Uzun süre hapsedilmesinin ardından patlayan klan çekişmesi sonunda kimsenin bekleyemeyeceği bir şekilde sonra ermişti. Yun Che aslında Su Hengshan'ın Su Hengyue ve oğluna ek olarak onlara yardım eden öğrencilere ve büyüklere nasıl davranacağını bilmiyordu. O aslında bunu gerçekten önemsemiyordu. Siyah Ağaç Kalesi insanları gittiğinde o Ling'er'i aldı ve ayrıldı.Yun Che bu olaylar sırasında Su Hengshan'ın doğasını kabaca anlamıştı. O namuslu, dürüst, mütevazi bir insandı ve kalbinde duygusal yakınlığa büyük önem veriyordu ama böyle biri iyi bir klan lideri olamazdı....Çünkü o bir şeyleri hallederken yeteri kadar kararlı ve vahşi olmuyordu. Aksi halde bir büyük gibi birisi böyle şahlanamazdı. Her ne kadar o bu noktaya kadar ulaşsa ve Su Hengyue çoktan klana ihanet etmiş olsa da Yun Che onun hala bunu çok belirleyici bir şekilde halletmeyeceğini hayal edebiliyordu. Sonuçta Su Hengyue onun büyük kardeşiydi. Ayrıca ona yardım etmiş bir çok klan büyüğü vardı.
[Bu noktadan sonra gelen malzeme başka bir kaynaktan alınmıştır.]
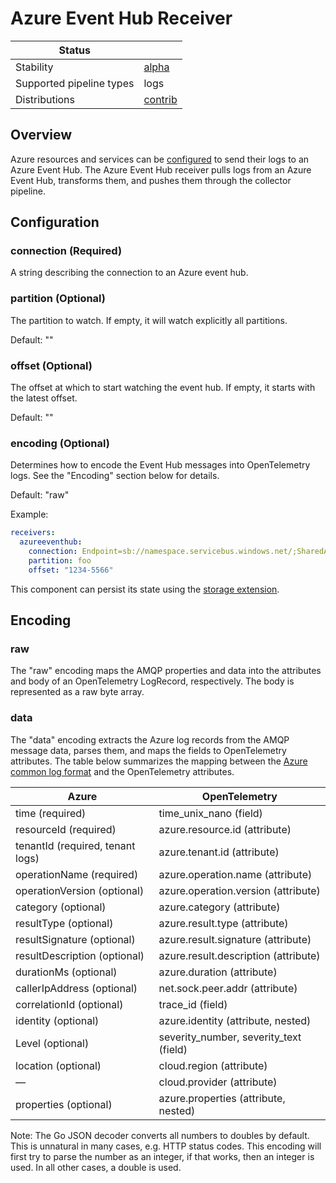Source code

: # Azure Event Hub Receiver

| Status                   |           |
| ------------------------ |-----------|
| Stability                | [alpha]   |
| Supported pipeline types | logs      |
| Distributions            | [contrib] |

## Overview
Azure resources and services can be
[configured](https://learn.microsoft.com/en-us/azure/azure-monitor/essentials/diagnostic-settings)
to send their logs to an Azure Event Hub. The Azure Event Hub receiver pulls logs from an Azure
Event Hub, transforms them, and pushes them through the collector pipeline.

## Configuration

### connection (Required)
A string describing the connection to an Azure event hub.

### partition (Optional)
The partition to watch. If empty, it will watch explicitly all partitions.

Default: ""

### offset (Optional)
The offset at which to start watching the event hub. If empty, it starts with the latest offset.

Default: ""

### encoding (Optional)
Determines how to encode the Event Hub messages into OpenTelemetry logs. See the "Encoding"
section below for details.

Default: "raw"

Example:

```yaml
receivers:
  azureeventhub:
    connection: Endpoint=sb://namespace.servicebus.windows.net/;SharedAccessKeyName=RootManageSharedAccessKey;SharedAccessKey=superSecret1234=;EntityPath=hubName
    partition: foo
    offset: "1234-5566"
```

This component can persist its state using the [storage extension].

## Encoding

### raw

The "raw" encoding maps the AMQP properties and data into the
attributes and body of an OpenTelemetry LogRecord, respectively.
The body is represented as a raw byte array.

### data

The "data" encoding extracts the Azure log records from the AMQP
message data, parses them, and maps the fields to OpenTelemetry
attributes. The table below summarizes the mapping between the 
[Azure common log format](https://learn.microsoft.com/en-us/azure/azure-monitor/essentials/resource-logs-schema)
and the OpenTelemetry attributes.


| Azure                            | OpenTelemetry                          | 
|----------------------------------|----------------------------------------|
| time (required)                  | time_unix_nano (field)                 | 
| resourceId (required)            | azure.resource.id (attribute)          | 
| tenantId (required, tenant logs) | azure.tenant.id (attribute)            | 
| operationName (required)         | azure.operation.name (attribute)       |
| operationVersion (optional)      | azure.operation.version (attribute)    | 
| category (optional)              | azure.category (attribute)             | 
| resultType (optional)            | azure.result.type (attribute)          | 
| resultSignature (optional)       | azure.result.signature (attribute)     | 
| resultDescription (optional)     | azure.result.description (attribute)   | 
| durationMs (optional)            | azure.duration (attribute)             | 
| callerIpAddress (optional)       | net.sock.peer.addr (attribute)         | 
| correlationId (optional)         | trace_id (field)                       | 
| identity (optional)              | azure.identity (attribute, nested)     |
| Level (optional)                 | severity_number, severity_text (field) | 
| location (optional)              | cloud.region (attribute)               | 
| —                                | cloud.provider (attribute)             | 
| properties (optional)            | azure.properties (attribute, nested)   | 

Note: The Go JSON decoder converts all numbers to doubles by default. This is
unnatural in many cases, e.g. HTTP status codes. This encoding will first try to 
parse the number as an integer, if that works, then an integer is used. In all
other cases, a double is used.

[alpha]: https://github.com/open-telemetry/opentelemetry-collector#alpha
[contrib]: https://github.com/open-telemetry/opentelemetry-collector-releases/tree/main/distributions/otelcol-contrib
[storage extension]: https://github.com/open-telemetry/opentelemetry-collector-contrib/tree/main/extension/storage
Bugünkü meselelerden sonra Yun Che Büyük Uyanış Klanının içinde olacağı olası krizi görebiliyordu.
"Büyük Kardeş Yun Che sen ve babam benim çoktan....bir nişanlı olduğumu söyledi. Nişanlı nedir?" Su Ling'er kafası karışmış bir bakışla Yun Che'nin elini kavradı ve sordu. Onun nişanlının ne anlama geldiği ile ilgili belli belirsiz bir fikri vardı ama yine de bunu Yun Che'nin ağzından duymak istiyordu.
Yun Che gülümsedi ve konuştu. "Bu demekki Su Ling'er büyüdüğünde benimle evlenecek ve benim karım olacak....tıpkı güzel ablan gibi."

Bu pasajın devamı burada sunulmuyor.